What Celery gives you out of the box

Before reaching for any tool, it's worth knowing that Celery itself ships with command-line introspection. celery -A myapp inspect ping pings every worker and times out anyone who doesn't respond. celery -A myapp inspect active shows what each worker is currently processing. celery -A myapp status lists registered workers. celery -A myapp events --dump streams the raw event firehose to stdout.

These are useful for ad-hoc "what's happening right now" debugging. They're free, they require no install beyond Celery itself, and they answer most one-off questions.

What they don't give you: persistence, alerting, or any historical view. The output disappears when you close the terminal. Nothing pages you when something goes wrong while you're not looking. They're the baseline, not the answer.

Approaches

Flower

Flower is the most popular Celery monitoring tool and has been for years. It's a real-time inspector: a web UI that shows tasks currently running, workers currently online, and lets you click through to revoke or rate-limit individual tasks. For local development and ad-hoc "what is happening right now" debugging, it's hard to beat.

Where it gets thinner: task history lives in memory by default, so a Flower restart (deploy, container recycle, OOM kill) wipes everything you've collected. There is an opt-in persistent mode that writes to a local file, but it's off by default and has had longstanding reliability issues. Either way, Flower can only show you events that happened while it was running — anything that fired during a Flower outage is invisible forever, no replay. There's no built-in alerting (Flower exposes a Prometheus endpoint, so you can scrape that and route through Alertmanager, but nothing in Flower itself pages you). Auth is a config exercise: pick basic auth or OAuth2 with Google, GitHub, GitLab, or Okta, wire up the provider credentials, and most teams park it behind a reverse proxy anyway. Plenty of teams run Flower in prod successfully, but most have layered something else underneath it for the "tell me when something goes wrong overnight" part. Flower answers what's happening now.

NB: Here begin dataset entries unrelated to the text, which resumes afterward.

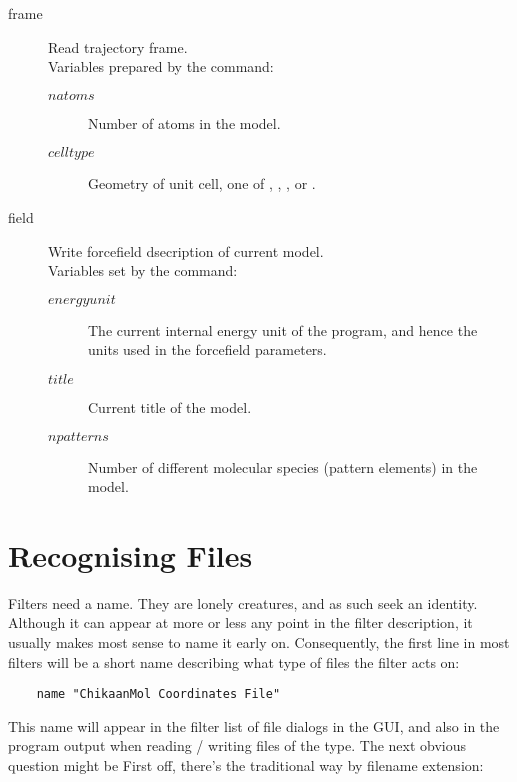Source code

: \begin{description}
	\item[frame]
	Read trajectory frame.\\
	Variables prepared by the command:
	\begin{description}
		\item[$natoms$\its]
			Number of atoms in the model.
		\item[$celltype$\its]
			Geometry of unit cell, one of , , , or .
	\end{description}

	\item[field]
	Write forcefield dsecription of current model.\\
	Variables set by the command:
	\begin{description}
		\item[$energyunit$\its]
			The current internal energy unit of the program, and hence the units used in the forcefield parameters.
		\item[$title$\its]
			Current title of the model.
		\item[$npatterns$\its]
			Number of different molecular species (pattern elements) in the model.
	\end{description}

\end{description}

\section{Recognising Files}
\label{sec:filterrecog}

Filters need a name. They are lonely creatures, and as such seek an identity. Although it can appear at more or less any point in the filter description, it usually makes most sense to name it early on. Consequently, the first line in most filters will be a short name describing what type of files the filter acts on:

\begin{verbatim}
	name "ChikaanMol Coordinates File"
\end{verbatim}

This name will appear in the filter list of file dialogs in the GUI, and also in the program output when reading / writing files of the type. The next obvious question might be  First off, there's the traditional way by filename extension:

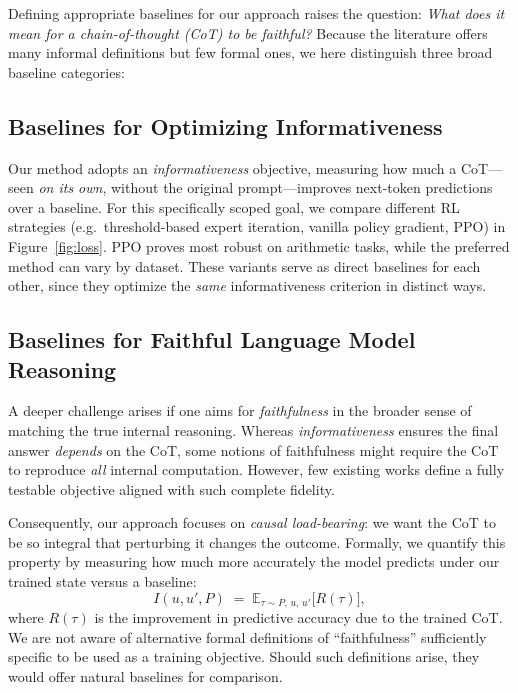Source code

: \documentclass{article}
\theoremstyle{plain}
\theoremstyle{definition}
\theoremstyle{remark}
\begin{document}
Defining appropriate baselines for our approach raises the question: \emph{What does it mean for a chain-of-thought (CoT) to be faithful?} Because the literature offers many informal definitions but few formal ones, we here distinguish three broad baseline categories:

\subsection{Baselines for Optimizing Informativeness}
\label{app:baselines_informativeness}

Our method adopts an \emph{informativeness} objective, measuring how much a CoT---seen \emph{on its own}, without the original prompt---improves next-token predictions over a baseline. For this specifically scoped goal, we compare different RL strategies (e.g.\ threshold-based expert iteration, vanilla policy gradient, PPO) in Figure~\ref{fig:loss}. PPO proves most robust on arithmetic tasks, while the preferred method can vary by dataset. These variants serve as direct baselines for each other, since they optimize the \emph{same} informativeness criterion in distinct ways.

\subsection{Baselines for Faithful Language Model Reasoning}
\label{app:baselines_faithfulness}

A deeper challenge arises if one aims for \emph{faithfulness} in the broader sense of matching the true internal reasoning. Whereas \emph{informativeness} ensures the final answer \emph{depends} on the CoT, some notions of faithfulness might require the CoT to reproduce \emph{all} internal computation. However, few existing works define a fully testable objective aligned with such complete fidelity.

Consequently, our approach focuses on \emph{causal load-bearing}: we want the CoT to be so integral that perturbing it changes the outcome. Formally, we quantify this property by measuring how much more accurately the model predicts under our trained state versus a baseline:
\begin{equation}
\label{eq:informativeness_objective}
    I(u, u', P)
    \;=\;
    \mathbb{E}_{\tau \sim P,\,u,\,u'} 
    \bigl[
        R(\tau)
    \bigr],
\end{equation}
where $R(\tau)$ is the improvement in predictive accuracy due to the trained CoT.
We are not aware of alternative formal definitions of ``faithfulness'' sufficiently specific to be used as a training objective. Should such definitions arise, they would offer natural baselines for comparison.
\end{document}
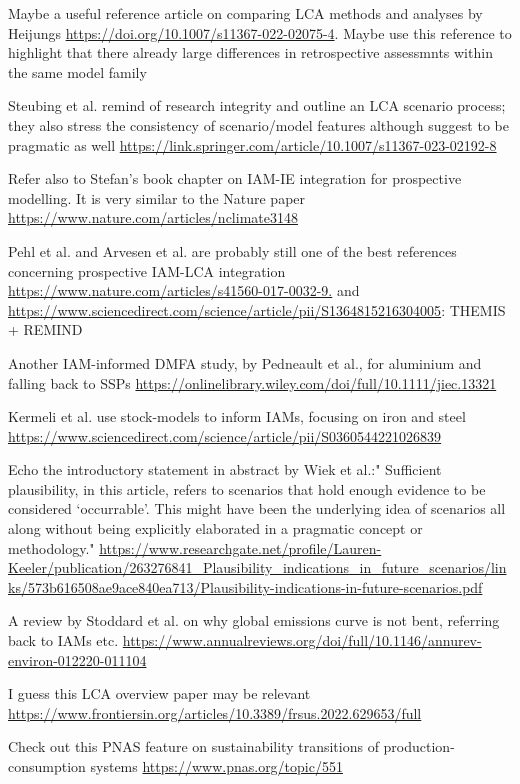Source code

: \documentclass{article}
\begin{document}
Maybe a useful reference article on comparing LCA methods and analyses by Heijungs \url{https://doi.org/10.1007/s11367-022-02075-4}. Maybe use this reference to highlight that there already large differences in retrospective assessmnts within the same model family

Steubing et al. remind of research integrity and outline an LCA scenario process; they also stress the consistency of scenario/model features although suggest to be pragmatic as well \url{https://link.springer.com/article/10.1007/s11367-023-02192-8}

Refer also to Stefan's book chapter on IAM-IE integration for prospective modelling. It is very similar to the Nature paper \url{https://www.nature.com/articles/nclimate3148}

Pehl et al. and Arvesen et al. are probably still one of the best references concerning prospective IAM-LCA integration \url{https://www.nature.com/articles/s41560-017-0032-9.} and \url{https://www.sciencedirect.com/science/article/pii/S1364815216304005}: THEMIS + REMIND

Another IAM-informed DMFA study, by Pedneault et al., for aluminium and falling back to SSPs \url{https://onlinelibrary.wiley.com/doi/full/10.1111/jiec.13321}

Kermeli et al. use stock-models to inform IAMs, focusing on iron and steel \url{https://www.sciencedirect.com/science/article/pii/S0360544221026839}

Echo the introductory statement in abstract by Wiek et al.:" Sufficient plausibility, in this article, refers to scenarios that hold enough evidence to be considered ‘occurrable’. This might have been the underlying idea of scenarios all along without being explicitly elaborated in a pragmatic concept or methodology." \url{https://www.researchgate.net/profile/Lauren-Keeler/publication/263276841_Plausibility_indications_in_future_scenarios/links/573b616508ae9ace840ea713/Plausibility-indications-in-future-scenarios.pdf}

A review by Stoddard et al. on why global emissions curve is not bent, referring back to IAMs etc. \url{https://www.annualreviews.org/doi/full/10.1146/annurev-environ-012220-011104} 

I guess this LCA overview paper may be relevant \url{https://www.frontiersin.org/articles/10.3389/frsus.2022.629653/full}

Check out this PNAS feature on sustainability transitions of production-consumption systems \url{https://www.pnas.org/topic/551}
\end{document}
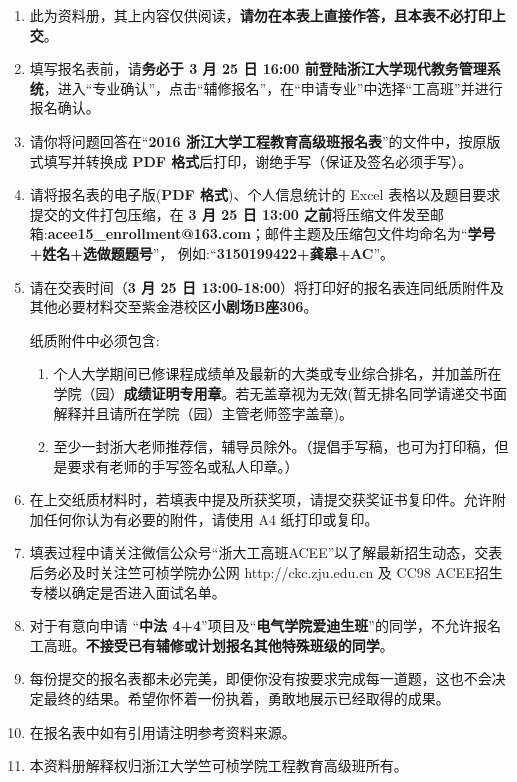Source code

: \documentclass[12pt,a4paper]{article}
\begin{document}
{\fang
\begin{enumerate}[label=\arabic*.]
\setlength{\itemsep}{0.5pt}
\item 此为资料册，其上内容仅供阅读，{\color{red}\bf{请勿在本表上直接作答，且本表不必打印上交}}。 
\item 填写报名表前，请{\color{red}\bf{务必于 3 月 25 日 16:00 前登陆浙江大学现代教务管理系统}}，进入``专业确认''，点击``辅修报名''，在``申请专业''中选择``工高班''并进行报名确认。 
\item 请你将问题回答在``{\color{red}\bf{2016 浙江大学工程教育高级班报名表}}''的文件中，按原版式填写并转换成{\color{red} \bf{PDF 格式}}后打印，谢绝手写（保证及签名必须手写）。
\item 请将报名表的电子版({\color{red}\bf{PDF 格式}})、个人信息统计的 Excel 表格以及题目要求提交的文件打包压缩，在 {\color{red}\bf{3 月 25 日 13:00 之前}}将压缩文件发至邮箱:{\color{red}\bf{acee15\_enrollment@163.com}}；邮件主题及压缩包文件均命名为``{\bf{学号+姓名+选做题题号}}''， 例如:``{\color{red}\bf{3150199422+龚皋+AC}}''。
\item 请在交表时间（{\color{red}\bf{3 月 25 日 13:00-18:00}}）将打印好的报名表连同纸质附件及其他必要材料交至紫金港校区{\color{red}\bf{小剧场B座306}}。\par 
纸质附件中必须包含: 
\begin{enumerate}[label=(\arabic*.)]
\setlength{\itemsep}{0pt}
\item 个人大学期间已修课程成绩单及最新的大类或专业综合排名，并加盖所在学院（园）{\bf{成绩证明专用章}}。若无盖章视为无效(暂无排名同学请递交书面解释并且请所在学院（园）主管老师签字盖章)。
\item 至少一封浙大老师推荐信，辅导员除外。（提倡手写稿，也可为打印稿，但是要求有老师的手写签名或私人印章。）
\end{enumerate}
\item 在上交纸质材料时，若填表中提及所获奖项，请提交获奖证书复印件。允许附加任何你认为有必要的附件，请使用 A4 纸打印或复印。
\item 填表过程中请关注微信公众号``浙大工高班ACEE''以了解最新招生动态，交表后务必及时关注竺可桢学院办公网 http://ckc.zju.edu.cn 及 CC98 ACEE招生专楼以确定是否进入面试名单。
\item 对于有意向申请 ``{\color{red}\bf{中法 4+4}}''项目及``{\color{red}\bf{电气学院爱迪生班}}''的同学，不允许报名工高班。{\color{red}\bf{不接受已有辅修或计划报名其他特殊班级的同学}}。
\item 每份提交的报名表都未必完美，即便你没有按要求完成每一道题，这也不会决定最终的结果。希望你怀着一份执着，勇敢地展示已经取得的成果。
\item 在报名表中如有引用请注明参考资料来源。
\item 本资料册解释权归浙江大学竺可桢学院工程教育高级班所有。
\end{enumerate}
\newpage
{}
}
\end{document}

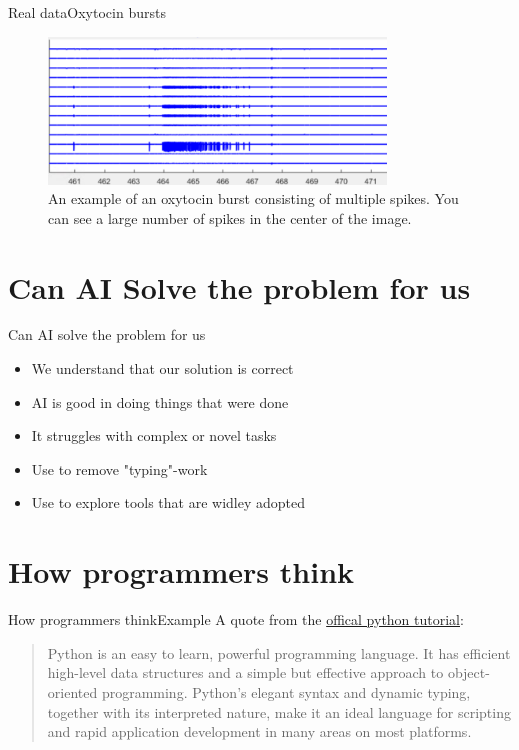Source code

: \documentclass[aspectratio=169]{beamer}
\begin{document}
\begin{frame}{Real data}{Oxytocin bursts}
\begin{figure}[h]
\centering
\includegraphics[width=0.8\textwidth]{../img/OTburst.png}
\caption{
	An example of an oxytocin burst consisting of multiple spikes.
	You can see a large number of spikes in the center of the image.
}
\end{figure}
\end{frame}

\section{Can AI Solve the problem for us}
\begin{frame}{Can AI solve the problem for us}
	\begin{itemize}
		\item We understand that our solution is correct
		\pause
		\item AI is good in doing things that were done
		\pause
		\item It struggles with complex or novel tasks
		\pause
		\item Use to remove "typing"-work
		\pause
		\item Use to explore tools that are widley adopted
	\end{itemize}
\end{frame}

\section{How programmers think}
\begin{frame}{How programmers think}{Example}
A quote from the \href{https://docs.python.org/3/tutorial/index.html}{offical python tutorial}:
\begin{quote}
	Python is an easy to learn, powerful programming language.
	It has efficient high-level data structures
	and a simple but effective approach to object-oriented programming.
	Python’s elegant syntax and dynamic typing, together with its interpreted nature,
	make it an ideal language for scripting and rapid application development in many areas on most platforms.
\end{quote}
\end{frame}
\end{document}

It doesn't answer what happened while you were asleep.

Celery events plus Prometheus and Grafana

Celery emits events for everything that happens internally (task started, task succeeded, task failed, worker online, worker offline, beat fire, and so on) and the standard pattern is to consume those events with a small process that re-emits them as Prometheus metrics. From there you build Grafana dashboards on top, write alert rules, configure storage retention, and you've got a setup tailored to whatever you specifically care about.

The upside is total control. The downside is the work involved. Even for someone who already knows the Prometheus stack, you're writing the events consumer, getting the exporter packaged and deployed, building the dashboards from scratch, tuning the alert thresholds so you don't get paged at 3am for noise, figuring out how to handle worker hostname churn in Kubernetes, and dealing with retention math.

Then there's the ongoing maintenance. New task types need new dashboard panels. Alert thresholds need tuning when traffic patterns change. Someone has to own it. This is the right call when you've got platform engineering capacity and want everything in your existing observability stack. It's not the right call if you're a small team and Celery is one of fifteen things you don't have time to maintain a custom setup for.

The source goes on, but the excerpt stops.